What you need to do: Take the data that sits below and write it out again exactly.
────────────────────
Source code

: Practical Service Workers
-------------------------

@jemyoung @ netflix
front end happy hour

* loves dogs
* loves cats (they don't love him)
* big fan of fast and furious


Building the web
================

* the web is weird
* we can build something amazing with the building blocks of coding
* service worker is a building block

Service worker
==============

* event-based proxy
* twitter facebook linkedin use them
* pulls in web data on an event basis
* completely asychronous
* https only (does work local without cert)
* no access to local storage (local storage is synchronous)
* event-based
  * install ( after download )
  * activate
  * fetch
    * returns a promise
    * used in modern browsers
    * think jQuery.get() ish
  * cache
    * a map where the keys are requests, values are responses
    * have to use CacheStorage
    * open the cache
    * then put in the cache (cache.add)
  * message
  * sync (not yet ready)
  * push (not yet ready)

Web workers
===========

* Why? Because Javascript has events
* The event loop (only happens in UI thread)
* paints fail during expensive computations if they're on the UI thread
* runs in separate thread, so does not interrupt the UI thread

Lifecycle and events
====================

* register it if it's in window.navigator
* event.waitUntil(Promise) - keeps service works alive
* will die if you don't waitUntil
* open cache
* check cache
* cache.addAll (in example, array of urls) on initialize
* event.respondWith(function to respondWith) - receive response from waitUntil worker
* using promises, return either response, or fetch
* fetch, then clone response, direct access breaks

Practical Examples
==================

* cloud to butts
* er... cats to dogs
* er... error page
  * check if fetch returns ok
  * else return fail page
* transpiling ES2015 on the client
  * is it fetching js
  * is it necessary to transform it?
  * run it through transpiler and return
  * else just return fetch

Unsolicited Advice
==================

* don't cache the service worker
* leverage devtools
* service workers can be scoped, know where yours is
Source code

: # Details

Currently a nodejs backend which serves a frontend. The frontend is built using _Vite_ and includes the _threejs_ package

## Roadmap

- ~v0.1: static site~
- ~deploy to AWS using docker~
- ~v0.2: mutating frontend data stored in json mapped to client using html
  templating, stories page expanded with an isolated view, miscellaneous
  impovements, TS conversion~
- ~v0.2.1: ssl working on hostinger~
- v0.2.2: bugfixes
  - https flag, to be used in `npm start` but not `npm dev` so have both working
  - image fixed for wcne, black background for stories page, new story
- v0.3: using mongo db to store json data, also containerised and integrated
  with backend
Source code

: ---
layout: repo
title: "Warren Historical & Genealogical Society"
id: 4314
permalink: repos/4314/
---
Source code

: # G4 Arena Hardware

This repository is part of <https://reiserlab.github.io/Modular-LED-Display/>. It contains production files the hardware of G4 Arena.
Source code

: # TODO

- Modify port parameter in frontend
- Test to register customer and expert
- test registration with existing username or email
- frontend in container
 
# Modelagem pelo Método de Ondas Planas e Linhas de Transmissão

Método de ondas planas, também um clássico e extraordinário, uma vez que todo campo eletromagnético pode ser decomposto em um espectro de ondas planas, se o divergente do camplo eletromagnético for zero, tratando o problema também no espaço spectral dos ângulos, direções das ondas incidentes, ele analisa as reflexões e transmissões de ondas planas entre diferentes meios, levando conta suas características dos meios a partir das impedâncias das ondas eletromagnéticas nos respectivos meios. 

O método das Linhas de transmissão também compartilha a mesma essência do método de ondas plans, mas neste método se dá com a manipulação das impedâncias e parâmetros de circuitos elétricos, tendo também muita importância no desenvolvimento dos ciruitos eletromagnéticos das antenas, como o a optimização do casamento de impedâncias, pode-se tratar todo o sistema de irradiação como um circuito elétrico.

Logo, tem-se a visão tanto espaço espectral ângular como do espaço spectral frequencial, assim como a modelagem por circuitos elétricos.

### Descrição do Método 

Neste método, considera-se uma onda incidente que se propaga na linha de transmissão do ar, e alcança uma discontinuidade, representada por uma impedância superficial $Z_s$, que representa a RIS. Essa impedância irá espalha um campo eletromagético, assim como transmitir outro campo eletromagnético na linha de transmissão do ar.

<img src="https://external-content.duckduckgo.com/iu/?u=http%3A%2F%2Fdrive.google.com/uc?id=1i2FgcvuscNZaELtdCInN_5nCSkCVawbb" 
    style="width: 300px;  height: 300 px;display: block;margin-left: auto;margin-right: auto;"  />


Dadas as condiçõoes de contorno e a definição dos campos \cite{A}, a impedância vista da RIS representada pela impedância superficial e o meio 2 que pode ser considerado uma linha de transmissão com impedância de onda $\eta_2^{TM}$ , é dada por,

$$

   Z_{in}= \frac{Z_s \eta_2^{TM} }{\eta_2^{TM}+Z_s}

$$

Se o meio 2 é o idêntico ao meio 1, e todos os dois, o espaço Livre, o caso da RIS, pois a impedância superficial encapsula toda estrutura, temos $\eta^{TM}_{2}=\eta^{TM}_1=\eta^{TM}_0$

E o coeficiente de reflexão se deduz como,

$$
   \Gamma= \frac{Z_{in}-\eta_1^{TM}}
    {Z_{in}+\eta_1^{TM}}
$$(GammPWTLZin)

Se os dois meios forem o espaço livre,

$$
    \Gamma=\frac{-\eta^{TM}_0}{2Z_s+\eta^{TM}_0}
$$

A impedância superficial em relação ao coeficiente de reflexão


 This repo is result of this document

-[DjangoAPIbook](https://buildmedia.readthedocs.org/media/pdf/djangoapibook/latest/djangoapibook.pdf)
────────────────────
Answer for this exercise:
Source code

: Practical Service Workers
-------------------------

@jemyoung @ netflix
front end happy hour

* loves dogs
* loves cats (they don't love him)
* big fan of fast and furious


Building the web
================

* the web is weird
* we can build something amazing with the building blocks of coding
* service worker is a building block

Service worker
==============

* event-based proxy
* twitter facebook linkedin use them
* pulls in web data on an event basis
* completely asychronous
* https only (does work local without cert)
* no access to local storage (local storage is synchronous)
* event-based
  * install ( after download )
  * activate
  * fetch
    * returns a promise
    * used in modern browsers
    * think jQuery.get() ish
  * cache
    * a map where the keys are requests, values are responses
    * have to use CacheStorage
    * open the cache
    * then put in the cache (cache.add)
  * message
  * sync (not yet ready)
  * push (not yet ready)

Web workers
===========

* Why? Because Javascript has events
* The event loop (only happens in UI thread)
* paints fail during expensive computations if they're on the UI thread
* runs in separate thread, so does not interrupt the UI thread

Lifecycle and events
====================

* register it if it's in window.navigator
* event.waitUntil(Promise) - keeps service works alive
* will die if you don't waitUntil
* open cache
* check cache
* cache.addAll (in example, array of urls) on initialize
* event.respondWith(function to respondWith) - receive response from waitUntil worker
* using promises, return either response, or fetch
* fetch, then clone response, direct access breaks

Practical Examples
==================

* cloud to butts
* er... cats to dogs
* er... error page
  * check if fetch returns ok
  * else return fail page
* transpiling ES2015 on the client
  * is it fetching js
  * is it necessary to transform it?
  * run it through transpiler and return
  * else just return fetch

Unsolicited Advice
==================

* don't cache the service worker
* leverage devtools
* service workers can be scoped, know where yours is
Source code

: # Details

Currently a nodejs backend which serves a frontend. The frontend is built using _Vite_ and includes the _threejs_ package

## Roadmap

- ~v0.1: static site~
- ~deploy to AWS using docker~
- ~v0.2: mutating frontend data stored in json mapped to client using html
  templating, stories page expanded with an isolated view, miscellaneous
  impovements, TS conversion~
- ~v0.2.1: ssl working on hostinger~
- v0.2.2: bugfixes
  - https flag, to be used in `npm start` but not `npm dev` so have both working
  - image fixed for wcne, black background for stories page, new story
- v0.3: using mongo db to store json data, also containerised and integrated
  with backend
Source code

: ---
layout: repo
title: "Warren Historical & Genealogical Society"
id: 4314
permalink: repos/4314/
---
Source code

: # G4 Arena Hardware

This repository is part of <https://reiserlab.github.io/Modular-LED-Display/>. It contains production files the hardware of G4 Arena.
Source code

: # TODO

- Modify port parameter in frontend
- Test to register customer and expert
- test registration with existing username or email
- frontend in container
 
# Modelagem pelo Método de Ondas Planas e Linhas de Transmissão

Método de ondas planas, também um clássico e extraordinário, uma vez que todo campo eletromagnético pode ser decomposto em um espectro de ondas planas, se o divergente do camplo eletromagnético for zero, tratando o problema também no espaço spectral dos ângulos, direções das ondas incidentes, ele analisa as reflexões e transmissões de ondas planas entre diferentes meios, levando conta suas características dos meios a partir das impedâncias das ondas eletromagnéticas nos respectivos meios. 

O método das Linhas de transmissão também compartilha a mesma essência do método de ondas plans, mas neste método se dá com a manipulação das impedâncias e parâmetros de circuitos elétricos, tendo também muita importância no desenvolvimento dos ciruitos eletromagnéticos das antenas, como o a optimização do casamento de impedâncias, pode-se tratar todo o sistema de irradiação como um circuito elétrico.

Logo, tem-se a visão tanto espaço espectral ângular como do espaço spectral frequencial, assim como a modelagem por circuitos elétricos.

### Descrição do Método 

Neste método, considera-se uma onda incidente que se propaga na linha de transmissão do ar, e alcança uma discontinuidade, representada por uma impedância superficial $Z_s$, que representa a RIS. Essa impedância irá espalha um campo eletromagético, assim como transmitir outro campo eletromagnético na linha de transmissão do ar.

<img src="https://external-content.duckduckgo.com/iu/?u=http%3A%2F%2Fdrive.google.com/uc?id=1i2FgcvuscNZaELtdCInN_5nCSkCVawbb" 
    style="width: 300px;  height: 300 px;display: block;margin-left: auto;margin-right: auto;"  />


Dadas as condiçõoes de contorno e a definição dos campos \cite{A}, a impedância vista da RIS representada pela impedância superficial e o meio 2 que pode ser considerado uma linha de transmissão com impedância de onda $\eta_2^{TM}$ , é dada por,

$$

   Z_{in}= \frac{Z_s \eta_2^{TM} }{\eta_2^{TM}+Z_s}

$$

Se o meio 2 é o idêntico ao meio 1, e todos os dois, o espaço Livre, o caso da RIS, pois a impedância superficial encapsula toda estrutura, temos $\eta^{TM}_{2}=\eta^{TM}_1=\eta^{TM}_0$

E o coeficiente de reflexão se deduz como,

$$
   \Gamma= \frac{Z_{in}-\eta_1^{TM}}
    {Z_{in}+\eta_1^{TM}}
$$(GammPWTLZin)

Se os dois meios forem o espaço livre,

$$
    \Gamma=\frac{-\eta^{TM}_0}{2Z_s+\eta^{TM}_0}
$$

A impedância superficial em relação ao coeficiente de reflexão


 This repo is result of this document

-[DjangoAPIbook](https://buildmedia.readthedocs.org/media/pdf/djangoapibook/latest/djangoapibook.pdf)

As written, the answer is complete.